Я его не признал, винюсь.
– Ну, – молвит, – бог с тобой. Вот, – молвит, – грамотка. Иди, показывай добрым людям. Коим чти, а кои разумеют – нехай сами потрудятся. Тут до всех касаемо. А сей час, – молвит, – сыне, встань. Над тобой в кровле тесина гниловата, слаба…
И нету мужика.
Я вскочил. Светает. Ветер шуршит. Возле оконца на полу – грамотка – мы ее тогда с вами под Ситной-деревней чли: чтоб в атаманское войско идтить.
Что за притча? Как в башню грамотка попала?
Про тесину воспомнил: к чему про тесину мужик помянул?
Да и осенило, глупца: кровля-то, знать, худа, бежать мочно! А как туда залезть? Высоконько-таки.

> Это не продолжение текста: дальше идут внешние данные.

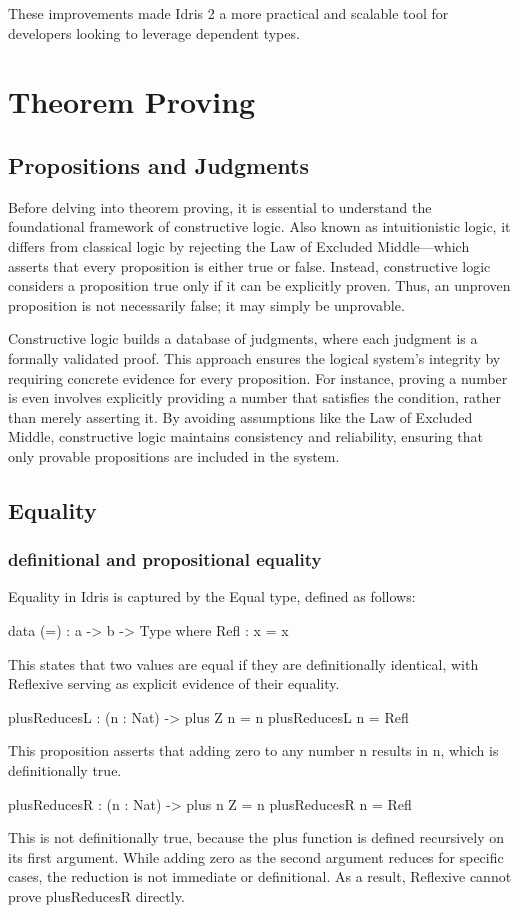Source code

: \documentclass[]{rptuseminar}
\begin{document}
These improvements made Idris 2 a more practical and scalable tool for developers looking to leverage dependent types.
  

\section{Theorem Proving}
\label{sec:Propositions and judgments}
\subsection{Propositions and Judgments}
Before delving into theorem proving, it is essential to understand the foundational framework of constructive logic. Also known as intuitionistic logic, it differs from classical logic by rejecting the Law of Excluded Middle—which asserts that every proposition is either true or false. Instead, constructive logic considers a proposition true only if it can be explicitly proven. Thus, an unproven proposition is not necessarily false; it may simply be unprovable.

Constructive logic builds a database of judgments, where each judgment is a formally validated proof. This approach ensures the logical system’s integrity by requiring concrete evidence for every proposition. For instance, proving a number is even involves explicitly providing a number that satisfies the condition, rather than merely asserting it. By avoiding assumptions like the Law of Excluded Middle, constructive logic maintains consistency and reliability, ensuring that only provable propositions are included in the system.
\subsection{Equality}
\label{sec:Equality}
\subsubsection{definitional and propositional equality}
Equality in Idris is captured by the Equal type, defined as follows:
\begin{idris}
   data (=) : a -> b -> Type where  
   Refl : x = x
\end{idris}
This states that two values are equal if they are definitionally identical, with Reflexive serving as explicit evidence of their equality.

\begin{idris}
    plusReducesL : (n : Nat) -> plus Z n = n
    plusReducesL n = Refl
\end{idris}
This proposition asserts that adding zero to any number n results in n, which is definitionally true.
\begin{idris}
    plusReducesR : (n : Nat) -> plus n Z = n
    plusReducesR n = Refl
\end{idris}
This is not definitionally true, because the plus function is defined recursively on its first argument. While adding zero as the second argument reduces for specific cases, the reduction is not immediate or definitional. As a result, Reflexive cannot prove plusReducesR directly.
\end{document}

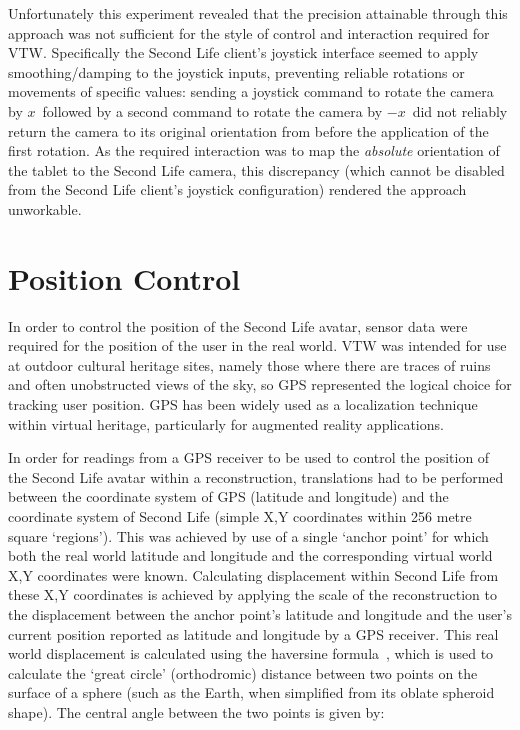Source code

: Unfortunately this experiment revealed that the precision attainable through this approach was not sufficient for the style of control and interaction required for VTW. Specifically the Second Life client's joystick interface seemed to apply smoothing/damping to the joystick inputs, preventing reliable rotations or movements of specific values: sending a joystick command to rotate the camera by $x$\textdegree\ followed by a second command to rotate the camera by $-x$\textdegree\ did not reliably return the camera to its original orientation from before the application of the first rotation. As the required interaction was to map the \textit{absolute} orientation of the tablet to the Second Life camera, this discrepancy (which cannot be disabled from the Second Life client's joystick configuration) rendered the approach unworkable.


\section{Position Control}
\label{second_life_position_control}

In order to control the position of the Second Life avatar, sensor data were required for the position of the user in the real world. VTW was intended for use at outdoor cultural heritage sites, namely those where there are traces of ruins and often unobstructed views of the sky, so GPS represented the logical choice for tracking user position. GPS has been widely used as a localization technique within virtual heritage, particularly for augmented reality applications.


In order for readings from a GPS receiver to be used to control the position of the Second Life avatar within a reconstruction, translations had to be performed between the coordinate system of GPS (latitude and longitude) and the coordinate system of Second Life (simple X,Y coordinates within 256 metre square `regions'). This was achieved by use of a single `anchor point' for which both the real world latitude and longitude and the corresponding virtual world X,Y coordinates were known. Calculating displacement within Second Life from these X,Y coordinates is achieved by applying the scale of the reconstruction to the displacement between the anchor point's latitude and longitude and the user's current position reported as latitude and longitude by a GPS receiver. This real world displacement is calculated using the haversine formula~\cite{VanBrummelen2012}, which is used to calculate the `great circle' (orthodromic) distance between two points on the surface of a sphere (such as the Earth, when simplified from its oblate spheroid shape). The central angle  between the two points is given by:

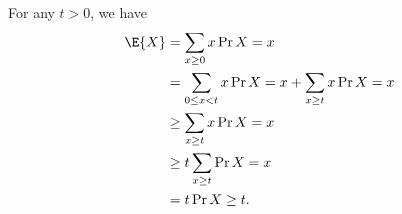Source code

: \starred
For any $t>0$, we have
\begin{align*}
    \E{X} &= \sum_{x\ge0}x\Pr{X=x} \\
    &= \sum_{0\le x<t}x\Pr{X=x}+\sum_{x\ge t}x\Pr{X=x} \\
    &\ge \sum_{x\ge t}x\Pr{X=x} \\
    &\ge t\sum_{x\ge t}\Pr{X=x} \\
    &= t\Pr{X\ge t}.
\end{align*}
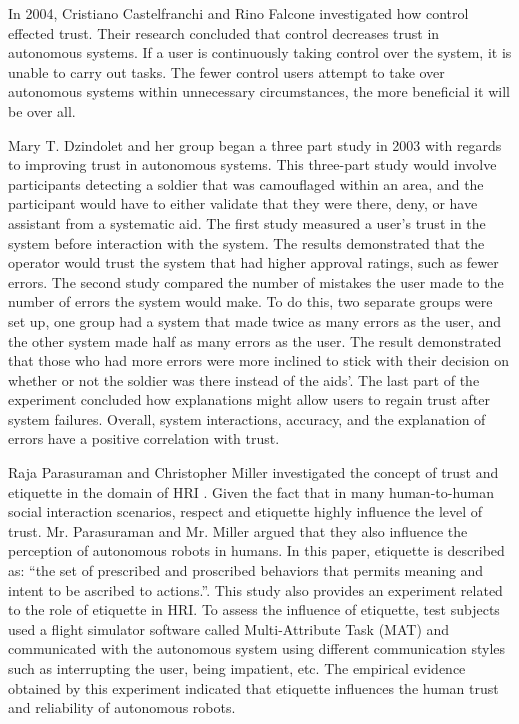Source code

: \documentclass[runningheads,a4paper]{llncs}
\begin{document}
In 2004, Cristiano Castelfranchi and Rino Falcone investigated how control effected trust\cite{castelfranchi2000trust}. Their research concluded that control decreases trust in autonomous systems.  If a user is continuously taking control over the system, it is unable to carry out tasks. The fewer control users attempt to take over autonomous systems within unnecessary circumstances, the more beneficial it will be over all. 

Mary T. Dzindolet and her group began a three part study in 2003  with regards to improving trust in autonomous systems\cite{dzindolet2003role}.  This three-part study would involve participants detecting a soldier that was camouflaged within an area, and the participant would have to either validate that they were there, deny, or have assistant from a systematic aid.  The first study measured a user's trust in the system before interaction with the system.  The results demonstrated that the operator would trust the system that had higher approval ratings, such as fewer errors.  The second study compared the number of mistakes the user made to the number of errors the system would make.  To do this, two separate groups were set up,  one group had a system that made twice as many errors as the user, and the other system made half as many errors as the user.  The result demonstrated that those who had more errors were more inclined to stick with their decision on whether or not the soldier was there instead of the aids'.  The last part of the experiment concluded how explanations might allow users to regain trust after system failures.   Overall, system interactions, accuracy, and the explanation of errors have a positive correlation with trust.

Raja Parasuraman and Christopher Miller investigated the concept of trust and etiquette in the domain of HRI \cite{parasuraman2004trust}. Given the fact that in many human-to-human social interaction scenarios, respect and etiquette highly influence the level of trust. Mr. Parasuraman and Mr. Miller argued that they also influence the perception of autonomous robots in humans. In this paper, etiquette is described as: ``the set of prescribed and proscribed behaviors
that permits meaning and intent to be ascribed to
actions.''. This study also provides an experiment related to the role of etiquette in HRI. To assess the influence of etiquette, test subjects used a flight simulator software called Multi-Attribute Task (MAT) and communicated with the autonomous system using different communication styles such as interrupting the user, being impatient, etc. The empirical evidence obtained by this experiment indicated that etiquette influences the human trust and reliability of autonomous robots.
\end{document}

Но долго гадать нельзя, к спеху дело: в селе к утрени благовестят, самое время мучителю моему жаловать. Он, собака, об эту пору с заплечным мастером меня мучить хаживал.
Как-су мне быть? Чего б подставить, да нечего.
Ано гляжу – батюшки! – жердинка в оконце просунута.
Ну, чудесно!
Прислонил жердинку к стене, залез под кровлю, толкнул доску – она и отвались: гниль, щепки, труха.
И вылез я, сердешный. Пал в крапиву, бегу. А он, мучитель мой, мне навстречу. Один, без заплечного. Тот, верно, следом жалует.
Ну, тут уж простите за-ради бога: не чаял губить, а пришлось, спешил. Резанул с левши в темечко – он и не охнул.
Э, да что! Не я, так другой такой-то решил бы. Худой человек был, сам себе погибель искал.
Убег-таки я. Соколко вот за мной увязался.
Далее, братья, вам все ведомо, от Ситной вместе брели.
Пантелей расправил заржавевшие складки железной рубахи и задумался, словно вспоминая что-то.
– И во-ся мнится мне все, – тихо сказал наконец, – мнится мне: родитель тогда в башню приходил. А я не признал. Тужу, ребята об том…
Молчали пещерники. Что сказать?
И вдруг Соколко вскочил, кинулся в лаз.